Esos sectores de Juntos por el Cambio indignados no están dispuestos a entregar a su propio electorado, que exige un freno a esos atropellos. Y menos para que Rodriguez Larreta, Grindetti o Jorge Macri tengan una obra más en sus distritos. Sostienen que Juntos por el Cambio es un partido nacional y para pelear el poder en 2023 debe representar al electorado damnificado por esas políticas extremas. Por eso, el macrismo puro comenzó a desconfiar de Larreta y de sus aliados, María Eugenia Vidal, Emilio Monzó y Rogelio Frigerio, más allá de recientes reuniones en las que se juramentaron mantener la unidad y el perfil opositor, porque al parecer hacía falta aclararlo.

Macri sabe o sospecha que Monzó y Frigerio presumen que Alberto es un cuerpo extraño en el kirchnerismo puro. Y que, como tal, tanto el Presidente como gobernadores o intendentes del PJ podrían fatigarse tarde o temprano de las exigencias y las presiones permanentes de Cristina Kirchner. ¿Por qué no pensar entonces que Larreta especula con miras a su carrera presidencial de 2023 con eventuales alianzas de dirigentes peronistas expulsados del paraíso por el kirchnerismo puro radicalizado ante un eventual fracaso del actual gobierno?

Eso no solamente causa desconfianza en Macri y sus entornos, que reniegan de los peronistas, excepto que vengan de la mano de Miguel Pichetto, sino que también siembra dudas de todo tipo y color en la propia Cristina Kirchner.

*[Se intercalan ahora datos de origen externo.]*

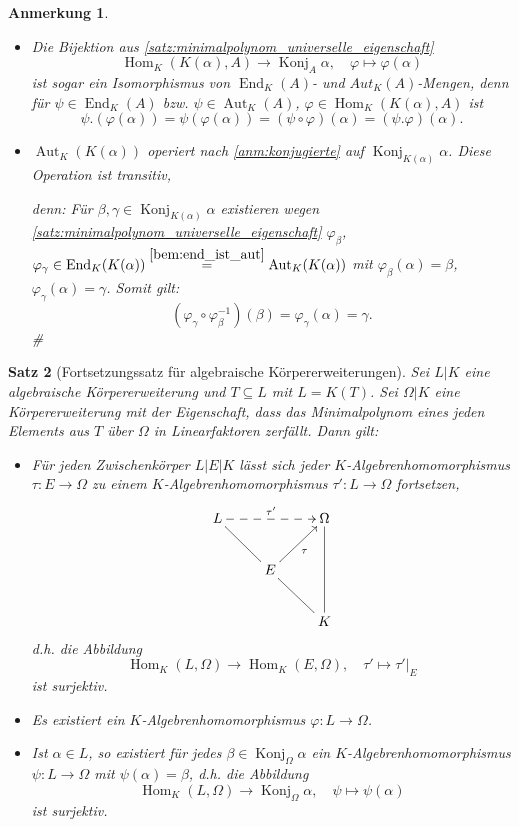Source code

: \documentclass[a4paper, twoside, 11pt, ngerman]{report}
\DeclareMathOperator{\Aut}{Aut}
\DeclareMathOperator{\End}{End}
\DeclareMathOperator{\Hom}{Hom}
\DeclareMathOperator{\Konj}{Konj}
\theoremstyle{definistyle}
\newtheorem{satz}{Satz}[section]
\newtheorem{anm}[satz]{Anmerkung}
\theoremstyle{remark}
\newenvironment{denn}%
  {\par\textit{denn:}}%
  {\hfill\#\par}
\begin{document}
\begin{anm}\label{anm:automorphismen_operation}
\begin{itemize}
\item Die Bijektion aus \ref{satz:minimalpolynom_universelle_eigenschaft}
\[
\Hom_K(K(\alpha), A) \to \Konj_A\alpha, \quad \varphi \mapsto \varphi(\alpha)
\] ist sogar ein Isomorphismus von $\End_K(A)$- und $Aut_K(A)$-Mengen, denn
für $\psi\in\End_K(A)$ bzw. $\psi\in\Aut_K(A)$, $\varphi\in\Hom_K(K(\alpha),A)$ ist
\[
\psi.(\varphi(\alpha))=\psi(\varphi(\alpha))=(\psi\circ\varphi)(\alpha)=(\psi.\varphi)(\alpha).
\]

\item $\Aut_K(K(\alpha))$ operiert nach \ref{anm:konjugierte} auf $\Konj_{K(\alpha)}\alpha$. Diese Operation ist transitiv,
\begin{denn}
Für $\beta, \gamma\in \Konj_{K(\alpha)}\alpha$ existieren
wegen \ref{satz:minimalpolynom_universelle_eigenschaft} $\varphi_\beta$, $\varphi_\gamma \in \End_K(K(\alpha)) \overset{\ref{bem:end_ist_aut}}{=} \Aut_K(K(\alpha))$ mit $\varphi_\beta(\alpha) = \beta$, $\varphi_\gamma(\alpha) = \gamma$. Somit gilt:
\[
(\varphi_\gamma \circ \varphi_\beta^{-1})(\beta) = \varphi_\gamma(\alpha) = \gamma.
\]
\end{denn}
\end{itemize}
\end{anm}

\begin{satz}[Fortsetzungssatz für algebraische Körpererweiterungen]\label{satz:fortsetzungssatz_algebraische_koerpererweiterungen}
Sei $L|K$ eine algebraische Körpererweiterung und $T \subseteq L$ mit $L = K(T)$. Sei $\Omega|K$ eine Körpererweiterung mit der Eigenschaft, dass das Minimalpolynom eines jeden Elements aus $T$ über $\Omega$ in Linearfaktoren zerfällt. Dann gilt:
\begin{itemize}
    \item[(a)] Für jeden Zwischenkörper $L|E|K$ lässt sich jeder $K$-Algebrenhomomorphismus $\tau \colon E \to \Omega$ zu einem $K$-Algebrenhomomorphismus $\tau' \colon L \to \Omega$ fortsetzen,
    \[
\xymatrix{
L \ar@{-}[dr] \ar@{-->}[rr]^{\tau'} & & \Omega \ar@{-}[dd] \\
 & E \ar[ur]_\tau \ar@{-}[dr] &  \\
 & & K
}
\]
d.h. die Abbildung
\[
\Hom_K(L,\Omega)\to\Hom_K(E,\Omega), \quad \tau'\mapsto \tau'|_E
\]
ist surjektiv.
    \item[(b)] Es existiert ein $K$-Algebrenhomomorphismus $\varphi \colon L \to \Omega$.
    \item[(c)] Ist $\alpha \in L$, so existiert für jedes $\beta \in \Konj_\Omega\alpha$ ein $K$-Algebrenhomomorphismus $\psi \colon L \to \Omega$ mit $\psi(\alpha) = \beta$, d.h.
    die Abbildung
    \[
    \Hom_K(L,\Omega)\to \Konj_\Omega\alpha, \quad \psi\mapsto\psi(\alpha)
    \]
    ist surjektiv.
\end{itemize}
\end{satz}
\end{document}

Ella también tendría mucho que perder si un grupo de dirigentes del peronismo histórico, grande, mediano o chico, decide pasarse a las filas de un candidato opositor en el 2023. Porque sabe que sus probables futuros candidatos, Axel Kicillof o su hijo Máximo, necesitarán de un peronismo unido para ganar y mantener el control sobre la Justicia.

Por lo tanto, tampoco sería negocio para la ex presidenta tirar tanto de la cuerda para fracturar la propia base que la sostiene. Ya ocurrió en 2013, cuando Sergio Massa se desprendió del Frente para la Victoria y conformó el Frente Renovador, y le ganó a Cristina en la provincia de Buenos Aires. Esa división le dio el triunfo a Macri, que luego perdió su reelección gracias a la reunificación del PJ. Cada aspecto del gobierno de Alberto le genera desconfianzas a Cristina. La historia reciente le ilumina el presente.